Archive for June, 2009
Archaeoastronomy on YouTube
I’ve just found this video on the 2009 Conference on Archaeoastronomy of the American Southwest. The 2009 presentations look like they were really interesting. As a whole I find archaeoastronomy in the American southwest interesting because the methods used are often very different to Europe. We simply don’t have the ethnographic data for a lot of sites over here. However, the wealth of historical records from Classical Greece and Rome leads me to think there might be some useful tips I could pick up on method. I shall have to start saving my pennies and see if I can afford to go to the next one.
In the meantime there’s plenty of other interesting films to watch on John Sefick’s YouTube Channel.
People and the Sky by Anthony Aveni
It’s a common gripe that archaeologists don’t have much interest in public archaeology. I’m not convinced it’s true and it’s certainly not true of archaeoastronomy. People and the Sky is Anthony Aveni’s latest (original) book.

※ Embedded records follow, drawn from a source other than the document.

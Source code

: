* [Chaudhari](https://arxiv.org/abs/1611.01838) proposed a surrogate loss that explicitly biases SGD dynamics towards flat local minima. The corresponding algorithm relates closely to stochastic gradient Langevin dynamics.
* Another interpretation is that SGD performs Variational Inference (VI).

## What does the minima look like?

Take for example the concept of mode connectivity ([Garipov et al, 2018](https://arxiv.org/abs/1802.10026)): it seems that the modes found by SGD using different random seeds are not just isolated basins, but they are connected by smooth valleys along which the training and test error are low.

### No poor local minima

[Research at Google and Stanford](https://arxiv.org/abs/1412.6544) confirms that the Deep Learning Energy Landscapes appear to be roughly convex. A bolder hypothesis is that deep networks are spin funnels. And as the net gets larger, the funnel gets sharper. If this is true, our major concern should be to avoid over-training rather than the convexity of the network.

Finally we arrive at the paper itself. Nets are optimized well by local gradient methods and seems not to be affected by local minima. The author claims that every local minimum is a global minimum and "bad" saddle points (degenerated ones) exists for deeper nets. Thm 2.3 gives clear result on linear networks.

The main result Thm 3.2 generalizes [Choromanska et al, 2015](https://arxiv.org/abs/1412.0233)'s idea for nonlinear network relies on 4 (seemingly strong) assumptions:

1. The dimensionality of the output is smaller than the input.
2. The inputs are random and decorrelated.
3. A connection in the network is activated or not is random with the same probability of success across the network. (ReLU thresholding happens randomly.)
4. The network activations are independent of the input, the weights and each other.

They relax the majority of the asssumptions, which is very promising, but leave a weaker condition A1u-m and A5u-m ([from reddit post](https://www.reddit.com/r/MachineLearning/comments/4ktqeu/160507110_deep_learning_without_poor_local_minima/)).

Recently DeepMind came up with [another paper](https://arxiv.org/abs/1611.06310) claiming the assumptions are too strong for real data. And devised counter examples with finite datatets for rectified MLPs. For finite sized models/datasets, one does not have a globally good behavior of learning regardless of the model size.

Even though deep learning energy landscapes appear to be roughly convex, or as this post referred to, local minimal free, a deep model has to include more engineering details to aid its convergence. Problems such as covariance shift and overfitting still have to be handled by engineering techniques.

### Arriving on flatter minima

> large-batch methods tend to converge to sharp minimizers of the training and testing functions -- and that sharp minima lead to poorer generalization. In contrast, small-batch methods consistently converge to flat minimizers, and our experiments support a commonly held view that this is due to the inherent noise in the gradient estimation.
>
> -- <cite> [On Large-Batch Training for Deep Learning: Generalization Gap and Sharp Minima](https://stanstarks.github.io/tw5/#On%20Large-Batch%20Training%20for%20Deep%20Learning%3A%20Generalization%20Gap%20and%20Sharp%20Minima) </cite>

He’s the most prolific of the popular archaeoastronomy authors, so it’s no surprise his prose is pretty well polished. I like this book, and if you don’t have any by him it’s well worth buying. If you’ve Stairways to the Stars, his earlier archaeoastronomy overview then I’m not so sure.
I’ve been thinking about whether the World Archaeoastronomy approach works. Anthony Aveni’s work would be an argument in its favour. While he’s best known for his work in Mesoamerica, he’s also done original research in the Mediterranean and the southwestern USA. One of the reasons he can do this without being trivial is that he’s interesting in how to relate astronomy to archaeology and vice versa. Wherever it is you’re studying in the world, there’s the problem of tying the global perspective of astronomy to archaeology, which is always local. People and the Sky could be said to be a collection of a dozen ways of trying to solve that problem.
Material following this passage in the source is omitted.